About this exercise
Could you copy out all the lines in the material below where the word "just" occurs?

Recorded information

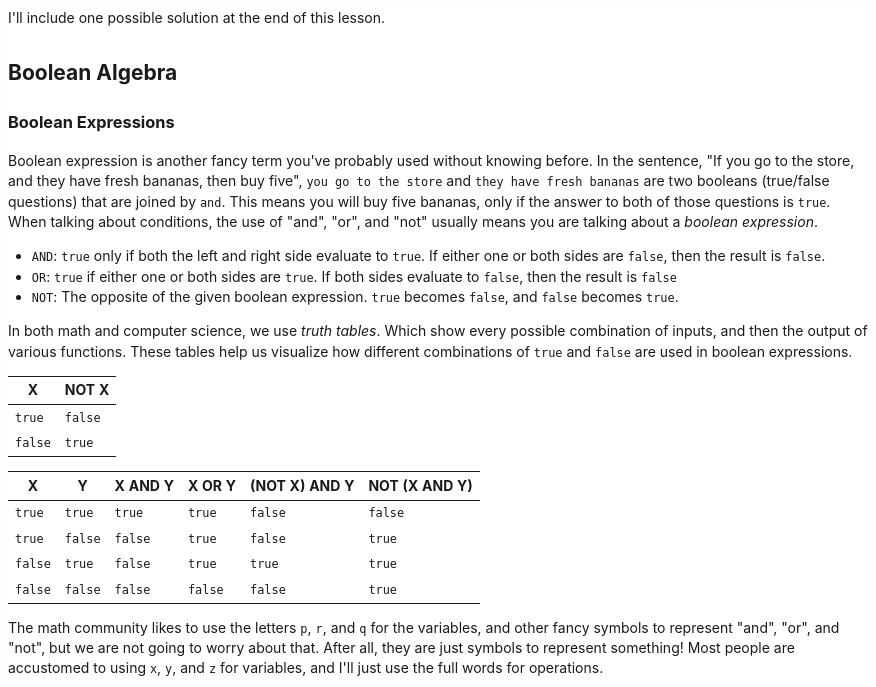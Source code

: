 I'll include one possible solution at the end of this lesson.

## Boolean Algebra

### Boolean Expressions

Boolean expression is another fancy term you've probably used without knowing before. In the sentence, "If you go to the
store, and they have fresh bananas, then buy five", `you go to the store` and `they have fresh bananas` are two
booleans (true/false questions) that are joined by `and`. This means you will buy five bananas, only if the answer to
both of those questions is `true`. When talking about conditions, the use of "and", "or", and "not" usually means you
are talking about a _boolean expression_.

* `AND`: `true` only if both the left and right side evaluate to `true`. If either one or both sides are `false`,
  then the result is `false`.
* `OR`: `true` if either one or both sides are `true`. If both sides evaluate to `false`, then the result is `false`
* `NOT`: The opposite of the given boolean expression. `true` becomes `false`, and `false` becomes `true`.

In both math and computer science, we use _truth tables_. Which show every possible combination of inputs, and then the
output of various functions. These tables help us visualize how different combinations of `true` and `false` are used in
boolean expressions.

| X       | NOT X   |
|---------|---------|
| `true`  | `false` |
| `false` | `true`  |

| X       | Y       | X AND Y | X OR Y  | (NOT X) AND Y | NOT (X AND Y) |
|---------|---------|---------|---------|---------------|---------------|
| `true`  | `true`  | `true`  | `true`  | `false`       | `false`       |
| `true`  | `false` | `false` | `true`  | `false`       | `true`        |
| `false` | `true`  | `false` | `true`  | `true`        | `true`        |
| `false` | `false` | `false` | `false` | `false`       | `true`        |

The math community likes to use the letters `p`, `r`, and `q` for the variables, and other fancy symbols to represent 
"and", "or", and "not", but we are not going to worry about that. After all, they are just symbols to represent
something! Most people are accustomed to using `x`, `y`, and `z` for variables, and I'll just use the full words for
operations.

Answer below
"and", "or", and "not", but we are not going to worry about that. After all, they are just symbols to represent
something! Most people are accustomed to using `x`, `y`, and `z` for variables, and I'll just use the full words for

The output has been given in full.